The cover of the program for the Brushy Mountain Apple Festival on October 5 features a painting by a Wilkesboro artist who believes that art is all-encompassing, as he strives to capture beauty and inspire peace in his works.
Betty Powell’s impressionistic painting on the cover has three women, including two in old-fashioned bonnets, making a quilt during the apple festival.
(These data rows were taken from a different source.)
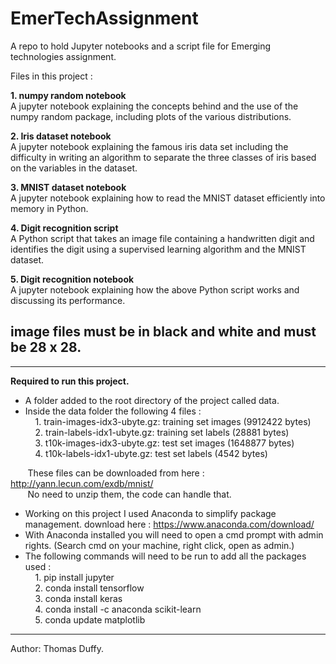 # EmerTechAssignment

A repo to hold Jupyter notebooks and a script file for Emerging technologies assignment.

Files in this project : <br>

**1. numpy random notebook** <br>
A jupyter notebook explaining the concepts behind and the use of the numpy random package, including plots of the various distributions.

**2. Iris dataset notebook** <br>
A jupyter notebook explaining the famous iris data set including the difficulty in writing an algorithm to separate the three classes of iris based on the variables in the dataset.

**3. MNIST dataset notebook** <br>
A jupyter notebook explaining how to read the MNIST dataset efficiently into memory in Python.

**4. Digit recognition script** <br>
A Python script that takes an image file containing a handwritten digit and identifies the digit using a supervised learning algorithm and the MNIST dataset.

**5. Digit recognition notebook** <br>
A jupyter notebook explaining how the above Python script works and discussing its performance.

**image files must be in black and white and must be 28 x 28.**
------
------
**Required to run this project.** 

* A folder added to the root directory of the project called data. 
* Inside the data folder the following 4 files : <br>
&nbsp;&nbsp;&nbsp;&nbsp;1. train-images-idx3-ubyte.gz:  training set images (9912422 bytes) <br>
&nbsp;&nbsp;&nbsp;&nbsp;2. train-labels-idx1-ubyte.gz:  training set labels (28881 bytes) <br>
&nbsp;&nbsp;&nbsp;&nbsp;3. t10k-images-idx3-ubyte.gz:   test set images (1648877 bytes) <br>
&nbsp;&nbsp;&nbsp;&nbsp;4. t10k-labels-idx1-ubyte.gz:   test set labels (4542 bytes)<br>

&nbsp;&nbsp;&nbsp;&nbsp;&nbsp;&nbsp; These files can be downloaded from here : http://yann.lecun.com/exdb/mnist/ <br>
&nbsp;&nbsp;&nbsp;&nbsp;&nbsp;&nbsp; No need to unzip them, the code can handle that.

* Working on this project I used Anaconda to simplify package management. download here : https://www.anaconda.com/download/
* With Anaconda installed you will need to open a cmd prompt with admin rights. (Search cmd on your machine, right click, open as admin.)
* The following commands will need to be run to add all the packages used : <br>
&nbsp;&nbsp;&nbsp;&nbsp;1. pip install jupyter <br>
&nbsp;&nbsp;&nbsp;&nbsp;2. conda install tensorflow <br>
&nbsp;&nbsp;&nbsp;&nbsp;3. conda install keras <br>
&nbsp;&nbsp;&nbsp;&nbsp;4. conda install -c anaconda scikit-learn <br>
&nbsp;&nbsp;&nbsp;&nbsp;5. conda update matplotlib <br>



------
Author: Thomas Duffy.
Powell said the interesting scene reminded him of his grandmother, who lived near the base of Mount Rogers in Southwest Virginia.
Women with the Austin Community Center in northeast Wilkes County worked on quilts during the many apple festivals, organized by the Brushy Mountain Ruritan Club and held in downtown North Wilkesboro.
Paul Barelski, member of the Brushy Mountain Ruritan Club who manages the program, got Powell’s permission to use the painting on the cover after recognizing that it was natural for that purpose.
At age 90, Powell still considers himself a student of life as he celebrates new steps in his painting. “True seeing is the goal of all artists and enlightenment occurs when a person lets his innocence see nature and life with childlike wonder and reverence,” he said.
Powell severely limits her schedule as an art teacher but otherwise shows little sign of slowing down. He was judging entries in the Wilkes art Gallery’s 45th annual Northwest Artists’ Exhibition last month. An exhibition of his artwork at the gallery ended on August 28.
Powell has loved art since childhood and was recently surprised when a man asked him, “What’s the point of art.” He quickly replied, “Well, look around you. Do you see the furniture over there? An artist designed it. This building we’re in, an artist designed it. Look at your car, the upholstery. Everything.”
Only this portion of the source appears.